### The problem
Give back every record exactly, images excluded.

### Extracted records
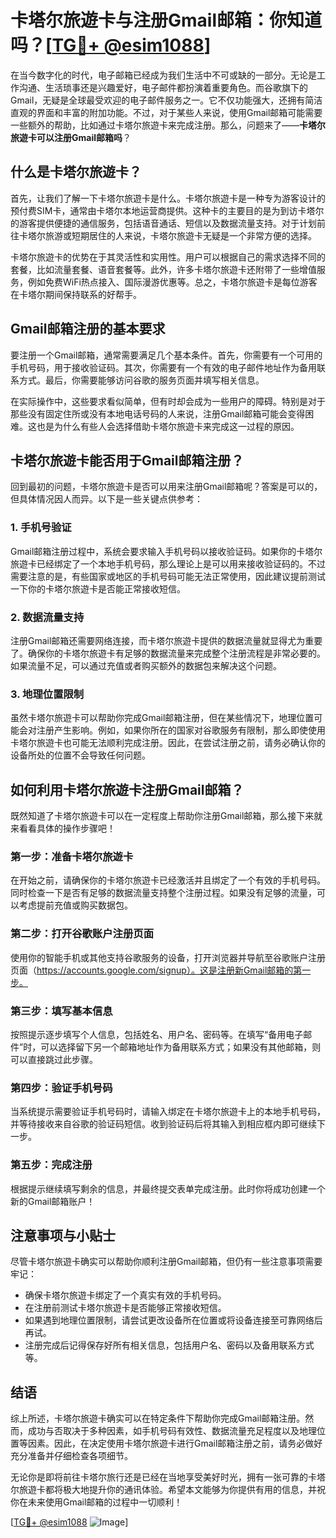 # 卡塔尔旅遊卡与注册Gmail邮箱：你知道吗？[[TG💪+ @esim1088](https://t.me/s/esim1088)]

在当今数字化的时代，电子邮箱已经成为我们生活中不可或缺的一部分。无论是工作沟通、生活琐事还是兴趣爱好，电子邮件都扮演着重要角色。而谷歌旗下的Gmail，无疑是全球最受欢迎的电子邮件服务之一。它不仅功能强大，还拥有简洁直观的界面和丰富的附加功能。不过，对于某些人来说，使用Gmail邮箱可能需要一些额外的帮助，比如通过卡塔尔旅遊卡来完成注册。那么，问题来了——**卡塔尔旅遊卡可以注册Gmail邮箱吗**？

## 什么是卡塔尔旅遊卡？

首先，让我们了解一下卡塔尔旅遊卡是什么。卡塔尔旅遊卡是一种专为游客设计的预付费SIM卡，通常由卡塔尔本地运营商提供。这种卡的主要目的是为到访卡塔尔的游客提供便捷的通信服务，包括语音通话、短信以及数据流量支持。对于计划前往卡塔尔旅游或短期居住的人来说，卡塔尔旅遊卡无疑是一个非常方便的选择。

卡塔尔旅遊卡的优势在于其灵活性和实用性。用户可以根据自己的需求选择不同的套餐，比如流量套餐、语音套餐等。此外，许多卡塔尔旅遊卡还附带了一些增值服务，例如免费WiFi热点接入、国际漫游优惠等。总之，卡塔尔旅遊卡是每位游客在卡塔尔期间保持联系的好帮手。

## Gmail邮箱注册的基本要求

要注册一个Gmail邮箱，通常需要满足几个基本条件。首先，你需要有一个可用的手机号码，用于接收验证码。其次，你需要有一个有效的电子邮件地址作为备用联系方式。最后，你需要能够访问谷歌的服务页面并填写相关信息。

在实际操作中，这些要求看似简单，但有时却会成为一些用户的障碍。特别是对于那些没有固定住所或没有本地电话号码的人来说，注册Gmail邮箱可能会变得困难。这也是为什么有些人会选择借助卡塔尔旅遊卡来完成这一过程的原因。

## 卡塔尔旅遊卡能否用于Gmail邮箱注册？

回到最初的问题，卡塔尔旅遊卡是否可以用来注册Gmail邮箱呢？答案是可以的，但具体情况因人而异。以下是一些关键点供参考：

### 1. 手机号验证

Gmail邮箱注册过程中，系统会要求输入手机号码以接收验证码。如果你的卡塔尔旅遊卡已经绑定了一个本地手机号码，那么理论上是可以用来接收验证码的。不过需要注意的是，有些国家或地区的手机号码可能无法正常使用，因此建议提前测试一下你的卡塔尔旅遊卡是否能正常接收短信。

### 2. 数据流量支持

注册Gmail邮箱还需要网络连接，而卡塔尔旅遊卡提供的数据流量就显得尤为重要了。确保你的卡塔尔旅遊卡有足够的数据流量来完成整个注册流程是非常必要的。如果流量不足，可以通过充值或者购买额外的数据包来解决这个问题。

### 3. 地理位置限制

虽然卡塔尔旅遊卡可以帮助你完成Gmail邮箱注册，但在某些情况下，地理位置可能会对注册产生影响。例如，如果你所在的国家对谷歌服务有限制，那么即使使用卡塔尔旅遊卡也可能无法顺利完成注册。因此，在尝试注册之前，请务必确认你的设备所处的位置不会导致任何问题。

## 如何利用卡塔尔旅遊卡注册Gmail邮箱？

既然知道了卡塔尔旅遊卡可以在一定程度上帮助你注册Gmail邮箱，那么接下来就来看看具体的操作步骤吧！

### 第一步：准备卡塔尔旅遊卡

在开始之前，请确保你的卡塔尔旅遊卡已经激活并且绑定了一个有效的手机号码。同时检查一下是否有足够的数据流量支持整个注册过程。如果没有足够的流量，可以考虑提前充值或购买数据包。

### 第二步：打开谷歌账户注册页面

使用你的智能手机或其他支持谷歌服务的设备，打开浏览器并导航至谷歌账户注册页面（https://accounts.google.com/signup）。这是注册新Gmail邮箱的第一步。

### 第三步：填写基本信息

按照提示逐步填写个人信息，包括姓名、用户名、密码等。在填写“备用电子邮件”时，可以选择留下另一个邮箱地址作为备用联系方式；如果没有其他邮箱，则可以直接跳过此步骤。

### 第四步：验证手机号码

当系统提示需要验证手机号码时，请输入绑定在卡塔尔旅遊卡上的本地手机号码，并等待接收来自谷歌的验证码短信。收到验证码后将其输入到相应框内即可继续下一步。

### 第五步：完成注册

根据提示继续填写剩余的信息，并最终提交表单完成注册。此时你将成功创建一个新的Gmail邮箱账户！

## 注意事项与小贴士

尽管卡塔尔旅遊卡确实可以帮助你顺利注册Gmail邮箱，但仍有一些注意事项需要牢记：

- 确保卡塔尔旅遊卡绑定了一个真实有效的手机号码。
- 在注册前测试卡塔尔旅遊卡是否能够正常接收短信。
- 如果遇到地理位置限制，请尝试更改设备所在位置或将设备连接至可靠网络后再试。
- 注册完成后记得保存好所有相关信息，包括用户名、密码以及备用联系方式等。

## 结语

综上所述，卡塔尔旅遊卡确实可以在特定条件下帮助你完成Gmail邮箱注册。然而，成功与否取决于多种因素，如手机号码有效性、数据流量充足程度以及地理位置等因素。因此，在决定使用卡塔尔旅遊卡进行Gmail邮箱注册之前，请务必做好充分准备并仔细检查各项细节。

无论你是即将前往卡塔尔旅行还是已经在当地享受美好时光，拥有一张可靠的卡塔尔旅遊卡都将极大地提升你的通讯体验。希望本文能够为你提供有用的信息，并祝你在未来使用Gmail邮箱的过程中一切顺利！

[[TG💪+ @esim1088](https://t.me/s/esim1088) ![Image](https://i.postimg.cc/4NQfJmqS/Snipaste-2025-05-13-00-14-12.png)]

### Finished exercise
 # 卡塔尔旅遊卡与注册Gmail邮箱：你知道吗？[[TG💪+ @esim1088](https://t.me/s/esim1088)]

在当今数字化的时代，电子邮箱已经成为我们生活中不可或缺的一部分。无论是工作沟通、生活琐事还是兴趣爱好，电子邮件都扮演着重要角色。而谷歌旗下的Gmail，无疑是全球最受欢迎的电子邮件服务之一。它不仅功能强大，还拥有简洁直观的界面和丰富的附加功能。不过，对于某些人来说，使用Gmail邮箱可能需要一些额外的帮助，比如通过卡塔尔旅遊卡来完成注册。那么，问题来了——**卡塔尔旅遊卡可以注册Gmail邮箱吗**？

## 什么是卡塔尔旅遊卡？

首先，让我们了解一下卡塔尔旅遊卡是什么。卡塔尔旅遊卡是一种专为游客设计的预付费SIM卡，通常由卡塔尔本地运营商提供。这种卡的主要目的是为到访卡塔尔的游客提供便捷的通信服务，包括语音通话、短信以及数据流量支持。对于计划前往卡塔尔旅游或短期居住的人来说，卡塔尔旅遊卡无疑是一个非常方便的选择。

卡塔尔旅遊卡的优势在于其灵活性和实用性。用户可以根据自己的需求选择不同的套餐，比如流量套餐、语音套餐等。此外，许多卡塔尔旅遊卡还附带了一些增值服务，例如免费WiFi热点接入、国际漫游优惠等。总之，卡塔尔旅遊卡是每位游客在卡塔尔期间保持联系的好帮手。

## Gmail邮箱注册的基本要求

要注册一个Gmail邮箱，通常需要满足几个基本条件。首先，你需要有一个可用的手机号码，用于接收验证码。其次，你需要有一个有效的电子邮件地址作为备用联系方式。最后，你需要能够访问谷歌的服务页面并填写相关信息。

在实际操作中，这些要求看似简单，但有时却会成为一些用户的障碍。特别是对于那些没有固定住所或没有本地电话号码的人来说，注册Gmail邮箱可能会变得困难。这也是为什么有些人会选择借助卡塔尔旅遊卡来完成这一过程的原因。

## 卡塔尔旅遊卡能否用于Gmail邮箱注册？

回到最初的问题，卡塔尔旅遊卡是否可以用来注册Gmail邮箱呢？答案是可以的，但具体情况因人而异。以下是一些关键点供参考：

### 1. 手机号验证

Gmail邮箱注册过程中，系统会要求输入手机号码以接收验证码。如果你的卡塔尔旅遊卡已经绑定了一个本地手机号码，那么理论上是可以用来接收验证码的。不过需要注意的是，有些国家或地区的手机号码可能无法正常使用，因此建议提前测试一下你的卡塔尔旅遊卡是否能正常接收短信。

### 2. 数据流量支持

注册Gmail邮箱还需要网络连接，而卡塔尔旅遊卡提供的数据流量就显得尤为重要了。确保你的卡塔尔旅遊卡有足够的数据流量来完成整个注册流程是非常必要的。如果流量不足，可以通过充值或者购买额外的数据包来解决这个问题。

### 3. 地理位置限制

虽然卡塔尔旅遊卡可以帮助你完成Gmail邮箱注册，但在某些情况下，地理位置可能会对注册产生影响。例如，如果你所在的国家对谷歌服务有限制，那么即使使用卡塔尔旅遊卡也可能无法顺利完成注册。因此，在尝试注册之前，请务必确认你的设备所处的位置不会导致任何问题。

## 如何利用卡塔尔旅遊卡注册Gmail邮箱？

既然知道了卡塔尔旅遊卡可以在一定程度上帮助你注册Gmail邮箱，那么接下来就来看看具体的操作步骤吧！

### 第一步：准备卡塔尔旅遊卡

在开始之前，请确保你的卡塔尔旅遊卡已经激活并且绑定了一个有效的手机号码。同时检查一下是否有足够的数据流量支持整个注册过程。如果没有足够的流量，可以考虑提前充值或购买数据包。

### 第二步：打开谷歌账户注册页面

使用你的智能手机或其他支持谷歌服务的设备，打开浏览器并导航至谷歌账户注册页面（https://accounts.google.com/signup）。这是注册新Gmail邮箱的第一步。

### 第三步：填写基本信息

按照提示逐步填写个人信息，包括姓名、用户名、密码等。在填写“备用电子邮件”时，可以选择留下另一个邮箱地址作为备用联系方式；如果没有其他邮箱，则可以直接跳过此步骤。

### 第四步：验证手机号码

当系统提示需要验证手机号码时，请输入绑定在卡塔尔旅遊卡上的本地手机号码，并等待接收来自谷歌的验证码短信。收到验证码后将其输入到相应框内即可继续下一步。

### 第五步：完成注册

根据提示继续填写剩余的信息，并最终提交表单完成注册。此时你将成功创建一个新的Gmail邮箱账户！

## 注意事项与小贴士

尽管卡塔尔旅遊卡确实可以帮助你顺利注册Gmail邮箱，但仍有一些注意事项需要牢记：

- 确保卡塔尔旅遊卡绑定了一个真实有效的手机号码。
- 在注册前测试卡塔尔旅遊卡是否能够正常接收短信。
- 如果遇到地理位置限制，请尝试更改设备所在位置或将设备连接至可靠网络后再试。
- 注册完成后记得保存好所有相关信息，包括用户名、密码以及备用联系方式等。

## 结语

综上所述，卡塔尔旅遊卡确实可以在特定条件下帮助你完成Gmail邮箱注册。然而，成功与否取决于多种因素，如手机号码有效性、数据流量充足程度以及地理位置等因素。因此，在决定使用卡塔尔旅遊卡进行Gmail邮箱注册之前，请务必做好充分准备并仔细检查各项细节。

无论你是即将前往卡塔尔旅行还是已经在当地享受美好时光，拥有一张可靠的卡塔尔旅遊卡都将极大地提升你的通讯体验。希望本文能够为你提供有用的信息，并祝你在未来使用Gmail邮箱的过程中一切顺利！

[[TG💪+ @esim1088](https://t.me/s/esim1088) ![Image](https://i.postimg.cc/4NQfJmqS/Snipaste-2025-05-13-00-14-12.png)]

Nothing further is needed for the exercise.